Now we should move on to the cases of where a proprietor of a business conceals assets during the business’ liquidation or in the course of their personal bankruptcy…and does a runner, or indeed sets up a new business.
There have been numerous recent cases in the UK of creditors being left empty-handed whilst the directors and proprietors of the bankrupt business move on, to new businesses, new employers, or even to financial sector regulatory or authority bodies: this latter is amazing but true.
A tallow-chandler Richard Towne – in case t17121210-19 – was convicted of the crime of deception/bankruptcy on 10th December 1712 at the Bailey: he was duly sentenced to the high jump. The duty Ordinary Paul Lorrain, in his Account of executions on 23rd December 1712, goes on ad infinitum about the spiritual solace he offered to the nine condemned, and to the beleaguered Towne in particular.
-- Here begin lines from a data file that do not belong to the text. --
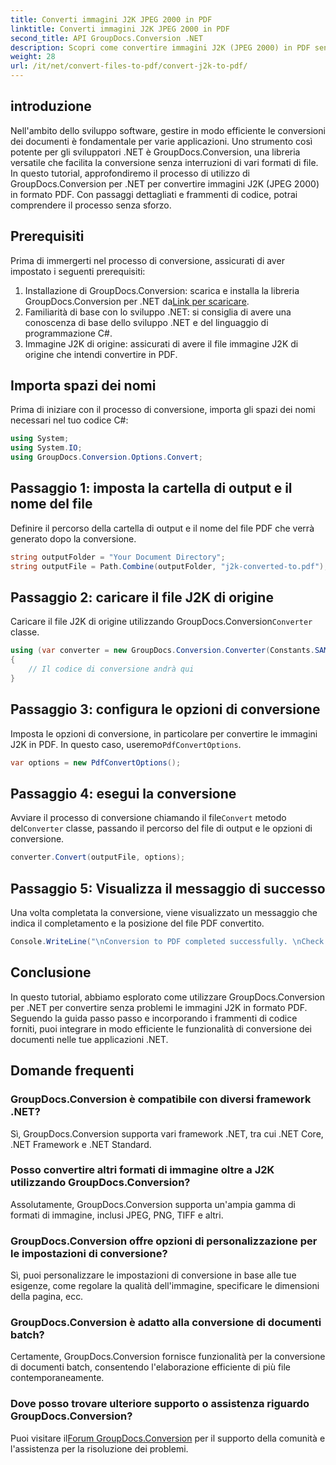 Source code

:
 ```yaml
---
title: Converti immagini J2K JPEG 2000 in PDF
linktitle: Converti immagini J2K JPEG 2000 in PDF
second_title: API GroupDocs.Conversion .NET
description: Scopri come convertire immagini J2K (JPEG 2000) in PDF senza sforzo utilizzando GroupDocs.Conversion per .NET. Tutorial passo passo incluso.
weight: 28
url: /it/net/convert-files-to-pdf/convert-j2k-to-pdf/
---
```

## introduzione
Nell'ambito dello sviluppo software, gestire in modo efficiente le conversioni dei documenti è fondamentale per varie applicazioni. Uno strumento così potente per gli sviluppatori .NET è GroupDocs.Conversion, una libreria versatile che facilita la conversione senza interruzioni di vari formati di file. In questo tutorial, approfondiremo il processo di utilizzo di GroupDocs.Conversion per .NET per convertire immagini J2K (JPEG 2000) in formato PDF. Con passaggi dettagliati e frammenti di codice, potrai comprendere il processo senza sforzo.
## Prerequisiti
Prima di immergerti nel processo di conversione, assicurati di aver impostato i seguenti prerequisiti:
1.  Installazione di GroupDocs.Conversion: scarica e installa la libreria GroupDocs.Conversion per .NET da[Link per scaricare](https://releases.groupdocs.com/conversion/net/).
2. Familiarità di base con lo sviluppo .NET: si consiglia di avere una conoscenza di base dello sviluppo .NET e del linguaggio di programmazione C#.
3. Immagine J2K di origine: assicurati di avere il file immagine J2K di origine che intendi convertire in PDF.

## Importa spazi dei nomi
Prima di iniziare con il processo di conversione, importa gli spazi dei nomi necessari nel tuo codice C#:
```csharp
using System;
using System.IO;
using GroupDocs.Conversion.Options.Convert;
```

## Passaggio 1: imposta la cartella di output e il nome del file
Definire il percorso della cartella di output e il nome del file PDF che verrà generato dopo la conversione.
```csharp
string outputFolder = "Your Document Directory";
string outputFile = Path.Combine(outputFolder, "j2k-converted-to.pdf");
```
## Passaggio 2: caricare il file J2K di origine
 Caricare il file J2K di origine utilizzando GroupDocs.Conversion`Converter` classe.
```csharp
using (var converter = new GroupDocs.Conversion.Converter(Constants.SAMPLE_J2K))
{
    // Il codice di conversione andrà qui
}
```
## Passaggio 3: configura le opzioni di conversione
 Imposta le opzioni di conversione, in particolare per convertire le immagini J2K in PDF. In questo caso, useremo`PdfConvertOptions`.
```csharp
var options = new PdfConvertOptions();
```
## Passaggio 4: esegui la conversione
 Avviare il processo di conversione chiamando il file`Convert` metodo del`Converter` classe, passando il percorso del file di output e le opzioni di conversione.
```csharp
converter.Convert(outputFile, options);
```
## Passaggio 5: Visualizza il messaggio di successo
Una volta completata la conversione, viene visualizzato un messaggio che indica il completamento e la posizione del file PDF convertito.
```csharp
Console.WriteLine("\nConversion to PDF completed successfully. \nCheck output in {0}", outputFolder);
```

## Conclusione
In questo tutorial, abbiamo esplorato come utilizzare GroupDocs.Conversion per .NET per convertire senza problemi le immagini J2K in formato PDF. Seguendo la guida passo passo e incorporando i frammenti di codice forniti, puoi integrare in modo efficiente le funzionalità di conversione dei documenti nelle tue applicazioni .NET.
## Domande frequenti
### GroupDocs.Conversion è compatibile con diversi framework .NET?
Sì, GroupDocs.Conversion supporta vari framework .NET, tra cui .NET Core, .NET Framework e .NET Standard.
### Posso convertire altri formati di immagine oltre a J2K utilizzando GroupDocs.Conversion?
Assolutamente, GroupDocs.Conversion supporta un'ampia gamma di formati di immagine, inclusi JPEG, PNG, TIFF e altri.
### GroupDocs.Conversion offre opzioni di personalizzazione per le impostazioni di conversione?
Sì, puoi personalizzare le impostazioni di conversione in base alle tue esigenze, come regolare la qualità dell'immagine, specificare le dimensioni della pagina, ecc.
### GroupDocs.Conversion è adatto alla conversione di documenti batch?
Certamente, GroupDocs.Conversion fornisce funzionalità per la conversione di documenti batch, consentendo l'elaborazione efficiente di più file contemporaneamente.
### Dove posso trovare ulteriore supporto o assistenza riguardo GroupDocs.Conversion?
 Puoi visitare il[Forum GroupDocs.Conversion](https://forum.groupdocs.com/c/conversion/11) per il supporto della comunità e l'assistenza per la risoluzione dei problemi.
Mr Towne was of sufficient means to be conveyed to the Tyburn in a coach, rather than on the back of a cart with the other eight. The comfort afforded by this must have swiftly turned to bile when Lorrain hitched a ride.
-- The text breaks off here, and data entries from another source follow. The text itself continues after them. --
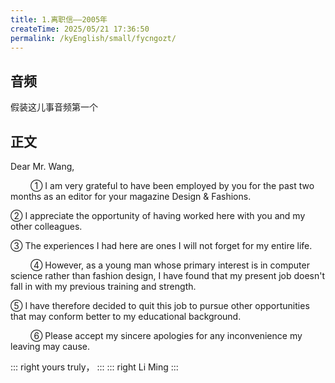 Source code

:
 ```yaml
---
title: 1.离职信——2005年
createTime: 2025/05/21 17:36:50
permalink: /kyEnglish/small/fycngozt/
---
```

## 音频

假装这儿事音频第一个

## 正文

Dear Mr. Wang, 

​&emsp;​&emsp; ① I am very grateful to have been employed by you for the past two months as an editor for your magazine Design &  Fashions.  

② I appreciate the opportunity of having worked here with you and my other colleagues. 

③ The experiences I had here are ones I will not  forget for my entire life.

​&emsp;​&emsp;​ ④ However, as a young man whose primary interest is in computer science rather than fashion design, I have found that my present job doesn't fall in with my previous training and strength. 

⑤ I have therefore decided to quit this job to pursue other opportunities that may conform better to my educational background.

​&emsp;​&emsp;​	⑥ Please accept my sincere apologies for any inconvenience my leaving may cause.

:::  right
yours truly，
:::
::: right
Li Ming
:::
Towne offhandedly remarked that 23rd December was his birthday, and no-one likes being hung on their birthday, whereupon Lorrain “took occasion to mention this of Solomon to him, viz. That the Day of Death is better than the Day of one’s Birth; shewing him, That by our Birth we enter into a World of Sin and Misery, but by our Death are deliver’d out of it, and admitted (if well prepar’d) into a State of Bliss and Glory, that never shall end”.
What a bore! Towne seems to have been dogged by such ill fortune, because he had managed at first to liquidate all his assets into coin, and to embark upon a “Lacquer-Boat” bound for Holland. But he had poor sea legs and “being Sea-sick, and going to ease his Stomach over the side of the Ship, Eight hundred Guineas (which he had in two Bags in his Breast, between his Coat and Waistcoat) fell over Board”.
That’s unlucky. You dive for a chunder and drop £88,000 (in today’s money) into the North Sea. And then to get arrested, handed to the law and hung – a bad day out of the office.
By the way, the apparent derivation of “chunder” is “watch under”, the warning given by someone about to honk on higher decks of a ship to those on lower decks and unwisely protruding from portholes.
We have had a number of UK businesses – like Southern Healthcare and Carillion – that have gone under but where the directors and principals have proceeded to their next incarnation unaffected, in one case – shock horror – to become Master of a Cambridge college. Who says we have made progress in our law-making and deterrent punishment?